NIST identifies five key characteristics of cloud computing: on-demand self-service, network access, resource pooling, elasticity, and metered service. These pillars explain the success of the global cloud market of 912 billion in 2025

In less than twenty years, the cloud has gone from a curiosity to an indispensable infrastructure. According to Precedence Research, the global market will reach 912 billion dollars in 2025 and will exceed 5.1 trillion in 2034. In Europe, the expected spending for 2025 will be almost 202 billion dollars. At the base of this success are five characteristics, identified by the NIST (National Institute of Standards and Technology): on-demand self-service, network access, shared resource pool, elasticity and measured service.

Understanding them means understanding why the cloud is the engine of digital transformation.

On-demand self-service: instant provisioning

The journey through the five pillars starts with the ability to put IT in the hands of users.

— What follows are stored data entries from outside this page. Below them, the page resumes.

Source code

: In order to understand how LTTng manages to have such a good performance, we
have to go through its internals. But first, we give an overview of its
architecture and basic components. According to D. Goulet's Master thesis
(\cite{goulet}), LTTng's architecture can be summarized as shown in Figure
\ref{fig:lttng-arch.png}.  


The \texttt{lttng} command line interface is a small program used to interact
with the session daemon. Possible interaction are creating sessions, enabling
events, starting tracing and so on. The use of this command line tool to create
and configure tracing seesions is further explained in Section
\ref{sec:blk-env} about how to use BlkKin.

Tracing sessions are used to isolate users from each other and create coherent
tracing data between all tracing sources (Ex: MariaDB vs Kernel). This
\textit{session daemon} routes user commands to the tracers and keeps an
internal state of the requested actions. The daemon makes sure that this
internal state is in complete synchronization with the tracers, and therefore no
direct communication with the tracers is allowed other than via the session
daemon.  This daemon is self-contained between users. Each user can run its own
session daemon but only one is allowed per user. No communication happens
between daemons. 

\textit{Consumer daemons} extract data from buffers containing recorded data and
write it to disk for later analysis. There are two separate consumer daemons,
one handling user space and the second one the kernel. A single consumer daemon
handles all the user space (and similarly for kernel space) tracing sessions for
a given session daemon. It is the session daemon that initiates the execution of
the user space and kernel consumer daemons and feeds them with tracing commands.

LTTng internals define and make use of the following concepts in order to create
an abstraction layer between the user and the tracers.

Without instant provisioning, the other benefits of the cloud remain potential. Users can turn resources on and off with a click or via API, without tickets or waiting. Provisioning a VM, database, or Kubernetes cluster takes seconds, not weeks, reducing time to market and encouraging continuous experimentation. A DevOps team that releases microservices multiple times a day or a fintech that tests dozens of credit-scoring models in parallel benefit from this immediacy. In OPIT labs, students create complete Kubernetes environments in two minutes, run load tests, and tear them down as soon as they’re done, paying only for the actual minutes.

Similarly, a biomedical research group can temporarily allocate hundreds of GPUs to train a deep-learning model and release them immediately afterwards, without tying up capital in hardware that will age rapidly. This flexibility allows the user to adapt resources to their needs in real time. There are no hard and fast constraints: you can activate a single machine and deactivate it when it is no longer needed, or start dozens of extra instances for a limited time and then release them. You only pay for what you actually use, without waste.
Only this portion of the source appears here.